- Task requirements
Of all the entries below, only the lines from the one with "spots close enough" up to and including the one with "history should further" are to be duplicated exactly.

(Records excerpted from a collection)
=== Begin Enclosure ===
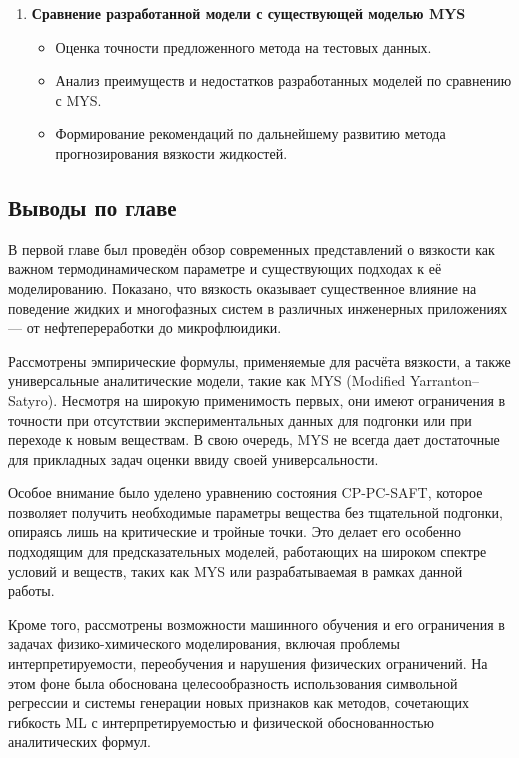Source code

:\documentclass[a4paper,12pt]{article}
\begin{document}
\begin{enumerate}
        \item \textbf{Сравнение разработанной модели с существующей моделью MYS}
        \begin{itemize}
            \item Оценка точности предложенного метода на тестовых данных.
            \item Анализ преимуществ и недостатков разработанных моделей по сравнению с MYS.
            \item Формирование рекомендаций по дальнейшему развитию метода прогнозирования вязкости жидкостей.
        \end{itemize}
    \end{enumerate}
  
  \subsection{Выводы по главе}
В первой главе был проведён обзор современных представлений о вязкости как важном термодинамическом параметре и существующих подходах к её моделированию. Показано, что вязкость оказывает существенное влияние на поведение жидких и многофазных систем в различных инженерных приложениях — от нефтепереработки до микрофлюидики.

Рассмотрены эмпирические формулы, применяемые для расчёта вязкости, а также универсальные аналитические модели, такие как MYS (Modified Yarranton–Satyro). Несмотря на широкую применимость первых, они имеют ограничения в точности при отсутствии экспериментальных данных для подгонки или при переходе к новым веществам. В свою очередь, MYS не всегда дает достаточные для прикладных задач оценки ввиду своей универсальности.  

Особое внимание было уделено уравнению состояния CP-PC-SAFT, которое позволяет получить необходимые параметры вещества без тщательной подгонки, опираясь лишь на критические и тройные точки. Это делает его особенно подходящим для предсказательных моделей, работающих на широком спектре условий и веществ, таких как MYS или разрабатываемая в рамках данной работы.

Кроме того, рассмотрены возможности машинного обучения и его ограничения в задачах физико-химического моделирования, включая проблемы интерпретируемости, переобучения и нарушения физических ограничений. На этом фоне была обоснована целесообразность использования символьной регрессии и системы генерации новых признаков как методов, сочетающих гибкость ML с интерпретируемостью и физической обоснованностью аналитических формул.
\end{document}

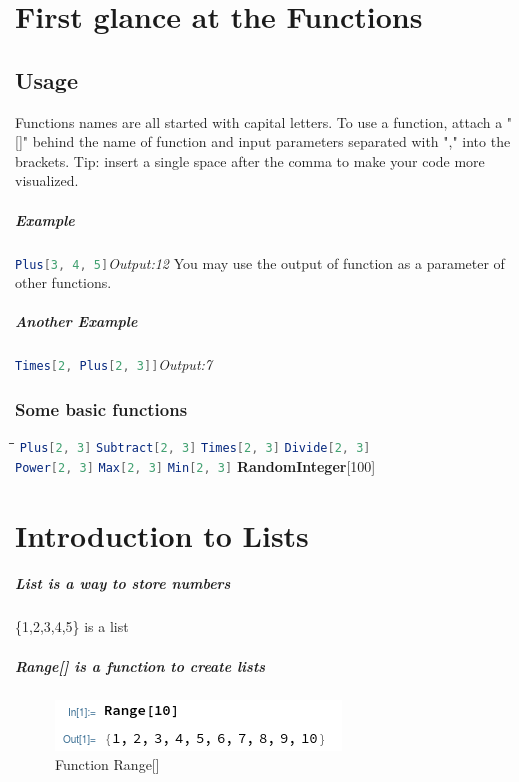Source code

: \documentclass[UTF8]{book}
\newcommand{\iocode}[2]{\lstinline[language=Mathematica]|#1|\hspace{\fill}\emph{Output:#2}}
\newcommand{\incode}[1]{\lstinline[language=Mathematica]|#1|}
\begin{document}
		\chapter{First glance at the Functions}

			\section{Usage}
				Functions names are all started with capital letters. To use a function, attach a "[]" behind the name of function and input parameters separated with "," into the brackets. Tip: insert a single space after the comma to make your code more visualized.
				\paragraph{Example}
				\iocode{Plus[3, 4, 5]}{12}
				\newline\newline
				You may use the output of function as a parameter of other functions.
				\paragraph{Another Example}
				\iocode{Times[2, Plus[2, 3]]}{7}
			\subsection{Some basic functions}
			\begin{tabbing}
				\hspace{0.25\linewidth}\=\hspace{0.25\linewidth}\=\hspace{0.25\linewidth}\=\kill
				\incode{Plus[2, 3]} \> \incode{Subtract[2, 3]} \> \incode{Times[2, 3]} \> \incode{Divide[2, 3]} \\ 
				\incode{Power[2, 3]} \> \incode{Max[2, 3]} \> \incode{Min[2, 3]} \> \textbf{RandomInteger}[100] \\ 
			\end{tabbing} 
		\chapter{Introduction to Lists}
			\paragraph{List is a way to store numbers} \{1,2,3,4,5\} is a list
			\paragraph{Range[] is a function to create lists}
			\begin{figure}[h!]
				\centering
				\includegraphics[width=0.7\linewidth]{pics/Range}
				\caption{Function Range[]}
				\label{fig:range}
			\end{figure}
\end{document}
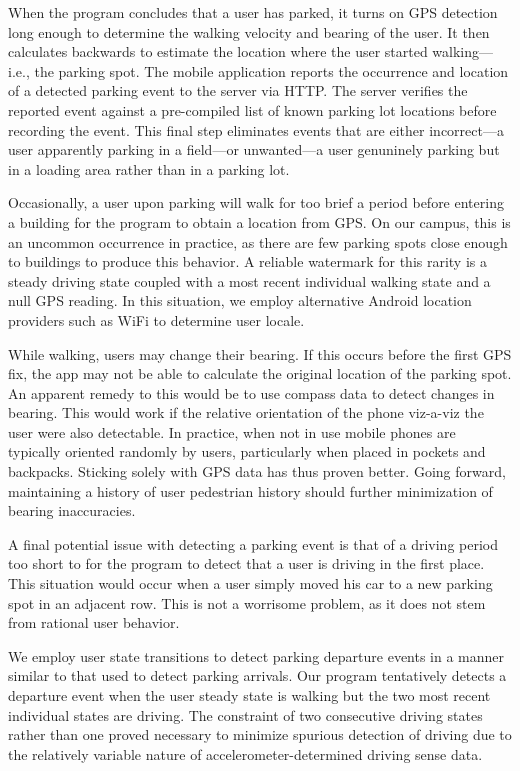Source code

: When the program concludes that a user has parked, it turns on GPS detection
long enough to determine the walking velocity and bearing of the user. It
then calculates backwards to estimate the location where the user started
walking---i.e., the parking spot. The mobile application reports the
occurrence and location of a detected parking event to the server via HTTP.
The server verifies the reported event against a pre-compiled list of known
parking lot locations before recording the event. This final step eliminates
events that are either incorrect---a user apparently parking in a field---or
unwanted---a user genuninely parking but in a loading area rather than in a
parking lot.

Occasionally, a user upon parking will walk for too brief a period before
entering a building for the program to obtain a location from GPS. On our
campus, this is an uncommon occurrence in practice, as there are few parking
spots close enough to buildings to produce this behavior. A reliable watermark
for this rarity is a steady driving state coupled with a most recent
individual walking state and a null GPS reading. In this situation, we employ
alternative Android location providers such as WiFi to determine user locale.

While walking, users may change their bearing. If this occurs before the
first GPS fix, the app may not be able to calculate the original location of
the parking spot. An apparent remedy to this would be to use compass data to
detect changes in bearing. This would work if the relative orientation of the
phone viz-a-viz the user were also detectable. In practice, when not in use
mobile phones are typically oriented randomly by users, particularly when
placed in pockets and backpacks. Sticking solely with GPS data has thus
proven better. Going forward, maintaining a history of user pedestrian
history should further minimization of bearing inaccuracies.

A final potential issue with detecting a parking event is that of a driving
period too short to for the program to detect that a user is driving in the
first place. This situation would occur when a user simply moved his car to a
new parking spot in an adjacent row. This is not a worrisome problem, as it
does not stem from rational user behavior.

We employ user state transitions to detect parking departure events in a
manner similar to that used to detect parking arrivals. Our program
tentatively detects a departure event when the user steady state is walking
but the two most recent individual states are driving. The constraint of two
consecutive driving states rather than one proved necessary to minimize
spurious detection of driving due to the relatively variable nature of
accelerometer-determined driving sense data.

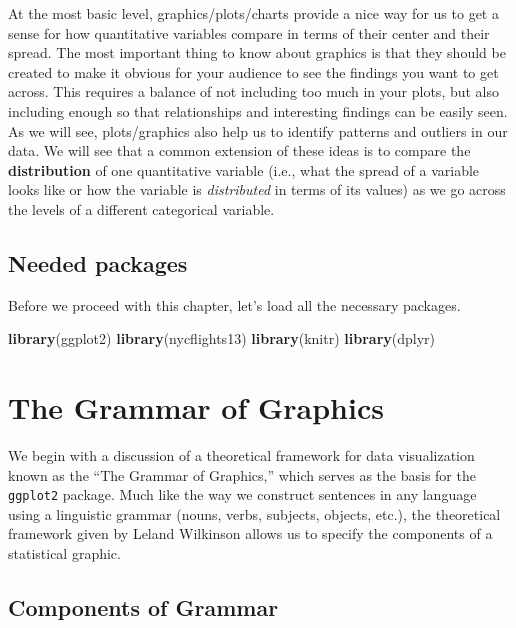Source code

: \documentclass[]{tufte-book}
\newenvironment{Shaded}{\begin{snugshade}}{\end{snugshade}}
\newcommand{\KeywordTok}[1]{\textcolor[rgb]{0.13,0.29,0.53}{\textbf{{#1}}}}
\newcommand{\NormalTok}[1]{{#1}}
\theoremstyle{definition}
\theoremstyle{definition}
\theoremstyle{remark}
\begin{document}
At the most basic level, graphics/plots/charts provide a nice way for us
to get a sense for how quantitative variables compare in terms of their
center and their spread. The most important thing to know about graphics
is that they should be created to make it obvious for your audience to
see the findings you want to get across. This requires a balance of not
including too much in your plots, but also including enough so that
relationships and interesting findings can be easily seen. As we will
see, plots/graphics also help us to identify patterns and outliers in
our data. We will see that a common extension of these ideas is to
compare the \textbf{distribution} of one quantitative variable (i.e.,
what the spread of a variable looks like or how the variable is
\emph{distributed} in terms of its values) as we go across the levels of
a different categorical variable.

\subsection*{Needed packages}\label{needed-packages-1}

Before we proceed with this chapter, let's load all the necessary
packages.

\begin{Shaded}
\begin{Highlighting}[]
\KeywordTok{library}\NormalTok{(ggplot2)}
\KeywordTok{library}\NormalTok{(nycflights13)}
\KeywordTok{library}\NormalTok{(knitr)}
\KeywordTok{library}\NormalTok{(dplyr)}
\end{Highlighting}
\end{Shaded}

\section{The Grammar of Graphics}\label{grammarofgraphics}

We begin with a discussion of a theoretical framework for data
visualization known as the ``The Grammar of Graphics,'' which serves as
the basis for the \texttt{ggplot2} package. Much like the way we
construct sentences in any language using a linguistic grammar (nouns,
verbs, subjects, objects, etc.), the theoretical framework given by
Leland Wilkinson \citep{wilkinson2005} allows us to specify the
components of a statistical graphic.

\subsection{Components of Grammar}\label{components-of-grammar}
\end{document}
=== End Enclosure ===
=== Begin Enclosure ===
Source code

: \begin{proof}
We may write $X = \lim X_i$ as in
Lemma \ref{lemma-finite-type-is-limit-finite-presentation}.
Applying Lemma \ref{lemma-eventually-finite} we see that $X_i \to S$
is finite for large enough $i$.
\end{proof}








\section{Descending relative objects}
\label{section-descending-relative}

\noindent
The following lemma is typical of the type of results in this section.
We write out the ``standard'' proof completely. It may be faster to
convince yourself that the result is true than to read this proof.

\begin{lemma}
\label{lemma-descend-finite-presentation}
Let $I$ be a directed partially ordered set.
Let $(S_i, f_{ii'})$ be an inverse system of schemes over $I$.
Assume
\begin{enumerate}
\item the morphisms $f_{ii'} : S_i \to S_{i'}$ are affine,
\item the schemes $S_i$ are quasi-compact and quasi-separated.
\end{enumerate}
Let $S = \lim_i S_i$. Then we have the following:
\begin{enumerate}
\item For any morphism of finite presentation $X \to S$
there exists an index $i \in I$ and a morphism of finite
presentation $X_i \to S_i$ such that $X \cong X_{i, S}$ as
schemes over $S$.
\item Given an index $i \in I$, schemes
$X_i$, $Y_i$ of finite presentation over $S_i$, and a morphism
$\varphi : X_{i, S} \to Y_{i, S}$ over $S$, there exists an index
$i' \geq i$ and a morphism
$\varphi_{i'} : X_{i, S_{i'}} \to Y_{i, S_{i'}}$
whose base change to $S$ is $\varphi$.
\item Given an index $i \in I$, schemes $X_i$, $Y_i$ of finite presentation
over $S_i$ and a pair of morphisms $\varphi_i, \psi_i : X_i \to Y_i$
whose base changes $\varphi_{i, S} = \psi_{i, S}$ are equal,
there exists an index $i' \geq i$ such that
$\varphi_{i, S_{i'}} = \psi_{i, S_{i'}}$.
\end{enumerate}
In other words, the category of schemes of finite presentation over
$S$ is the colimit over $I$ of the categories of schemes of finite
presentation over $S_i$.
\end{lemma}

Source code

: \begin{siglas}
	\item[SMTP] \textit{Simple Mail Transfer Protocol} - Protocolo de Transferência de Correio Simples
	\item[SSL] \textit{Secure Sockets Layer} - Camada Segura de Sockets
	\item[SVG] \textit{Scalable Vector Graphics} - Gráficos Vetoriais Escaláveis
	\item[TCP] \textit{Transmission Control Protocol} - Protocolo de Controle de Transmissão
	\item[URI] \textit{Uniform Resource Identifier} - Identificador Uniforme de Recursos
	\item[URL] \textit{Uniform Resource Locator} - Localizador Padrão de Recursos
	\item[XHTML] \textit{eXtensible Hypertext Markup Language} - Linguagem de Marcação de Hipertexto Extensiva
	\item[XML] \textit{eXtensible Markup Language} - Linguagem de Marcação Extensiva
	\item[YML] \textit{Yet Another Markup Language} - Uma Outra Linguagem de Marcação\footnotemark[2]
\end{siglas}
=== End Enclosure ===
=== Begin Enclosure ===
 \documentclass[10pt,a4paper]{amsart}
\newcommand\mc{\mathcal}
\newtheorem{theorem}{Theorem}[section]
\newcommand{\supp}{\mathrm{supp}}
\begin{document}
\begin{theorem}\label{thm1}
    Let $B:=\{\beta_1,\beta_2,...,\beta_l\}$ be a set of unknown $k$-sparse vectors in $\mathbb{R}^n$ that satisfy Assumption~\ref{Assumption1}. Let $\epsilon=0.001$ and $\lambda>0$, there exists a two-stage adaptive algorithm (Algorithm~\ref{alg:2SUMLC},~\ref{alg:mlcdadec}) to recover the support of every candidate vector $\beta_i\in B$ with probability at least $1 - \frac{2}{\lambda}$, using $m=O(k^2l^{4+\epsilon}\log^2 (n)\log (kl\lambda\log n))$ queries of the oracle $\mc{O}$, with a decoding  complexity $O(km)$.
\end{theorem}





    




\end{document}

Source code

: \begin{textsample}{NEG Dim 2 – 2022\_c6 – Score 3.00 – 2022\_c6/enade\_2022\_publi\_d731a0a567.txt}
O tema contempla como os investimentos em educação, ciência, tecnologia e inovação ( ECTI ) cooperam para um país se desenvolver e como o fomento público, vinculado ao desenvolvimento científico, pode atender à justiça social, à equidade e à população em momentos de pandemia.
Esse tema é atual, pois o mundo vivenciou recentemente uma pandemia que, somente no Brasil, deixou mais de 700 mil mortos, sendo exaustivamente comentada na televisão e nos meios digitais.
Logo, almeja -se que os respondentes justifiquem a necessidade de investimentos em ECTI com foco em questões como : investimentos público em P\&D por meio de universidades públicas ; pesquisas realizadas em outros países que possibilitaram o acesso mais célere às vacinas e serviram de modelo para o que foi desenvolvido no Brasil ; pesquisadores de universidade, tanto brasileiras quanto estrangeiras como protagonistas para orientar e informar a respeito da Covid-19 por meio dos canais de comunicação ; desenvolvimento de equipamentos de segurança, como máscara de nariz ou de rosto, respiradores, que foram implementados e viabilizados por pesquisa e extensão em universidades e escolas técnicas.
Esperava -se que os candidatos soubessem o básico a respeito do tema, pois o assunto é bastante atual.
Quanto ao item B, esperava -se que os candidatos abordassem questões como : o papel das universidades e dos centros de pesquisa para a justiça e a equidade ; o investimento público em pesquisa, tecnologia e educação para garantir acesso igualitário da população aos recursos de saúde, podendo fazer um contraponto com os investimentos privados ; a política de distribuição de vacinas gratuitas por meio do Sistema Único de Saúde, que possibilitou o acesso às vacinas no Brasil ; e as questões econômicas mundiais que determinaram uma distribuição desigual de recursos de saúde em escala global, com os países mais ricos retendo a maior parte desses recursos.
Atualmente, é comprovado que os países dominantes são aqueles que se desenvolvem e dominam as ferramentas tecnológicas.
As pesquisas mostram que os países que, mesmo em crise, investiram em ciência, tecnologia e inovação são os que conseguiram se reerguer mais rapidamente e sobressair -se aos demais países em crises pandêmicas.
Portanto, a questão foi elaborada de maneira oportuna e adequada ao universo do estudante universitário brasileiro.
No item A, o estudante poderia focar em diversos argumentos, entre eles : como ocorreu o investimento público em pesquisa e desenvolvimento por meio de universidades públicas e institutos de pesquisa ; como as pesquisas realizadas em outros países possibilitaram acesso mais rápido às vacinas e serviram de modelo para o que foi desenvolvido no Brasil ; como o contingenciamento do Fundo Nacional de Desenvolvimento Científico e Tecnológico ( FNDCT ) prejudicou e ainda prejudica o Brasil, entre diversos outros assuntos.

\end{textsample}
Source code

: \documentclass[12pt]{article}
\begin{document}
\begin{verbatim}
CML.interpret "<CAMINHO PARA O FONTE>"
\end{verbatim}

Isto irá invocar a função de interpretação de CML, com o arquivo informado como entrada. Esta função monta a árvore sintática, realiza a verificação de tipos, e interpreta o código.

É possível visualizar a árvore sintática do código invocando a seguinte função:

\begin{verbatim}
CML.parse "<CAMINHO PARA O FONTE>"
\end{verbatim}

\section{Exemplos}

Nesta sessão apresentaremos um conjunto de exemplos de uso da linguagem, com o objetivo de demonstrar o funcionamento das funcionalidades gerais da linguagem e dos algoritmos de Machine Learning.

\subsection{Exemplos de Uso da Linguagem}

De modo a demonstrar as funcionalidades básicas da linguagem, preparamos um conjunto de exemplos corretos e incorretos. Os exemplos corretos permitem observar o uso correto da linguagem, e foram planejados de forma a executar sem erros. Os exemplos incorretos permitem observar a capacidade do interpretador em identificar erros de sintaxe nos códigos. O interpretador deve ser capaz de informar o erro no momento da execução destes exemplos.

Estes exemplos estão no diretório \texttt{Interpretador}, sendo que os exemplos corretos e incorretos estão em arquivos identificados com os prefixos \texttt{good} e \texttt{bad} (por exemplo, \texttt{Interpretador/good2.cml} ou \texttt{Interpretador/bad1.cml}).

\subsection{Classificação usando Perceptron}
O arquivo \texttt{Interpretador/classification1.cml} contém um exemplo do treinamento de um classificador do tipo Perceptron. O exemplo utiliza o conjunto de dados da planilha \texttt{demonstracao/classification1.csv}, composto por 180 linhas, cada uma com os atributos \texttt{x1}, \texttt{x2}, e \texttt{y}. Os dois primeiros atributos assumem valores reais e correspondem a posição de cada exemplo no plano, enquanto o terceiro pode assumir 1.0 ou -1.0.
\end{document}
=== End Enclosure ===
- Answer to this problem
spots close enough to buildings to produce this behavior. A reliable watermark
for this rarity is a steady driving state coupled with a most recent
individual walking state and a null GPS reading. In this situation, we employ
alternative Android location providers such as WiFi to determine user locale.

While walking, users may change their bearing. If this occurs before the
first GPS fix, the app may not be able to calculate the original location of
the parking spot. An apparent remedy to this would be to use compass data to
detect changes in bearing. This would work if the relative orientation of the
phone viz-a-viz the user were also detectable. In practice, when not in use
mobile phones are typically oriented randomly by users, particularly when
placed in pockets and backpacks. Sticking solely with GPS data has thus
proven better. Going forward, maintaining a history of user pedestrian
history should further minimization of bearing inaccuracies.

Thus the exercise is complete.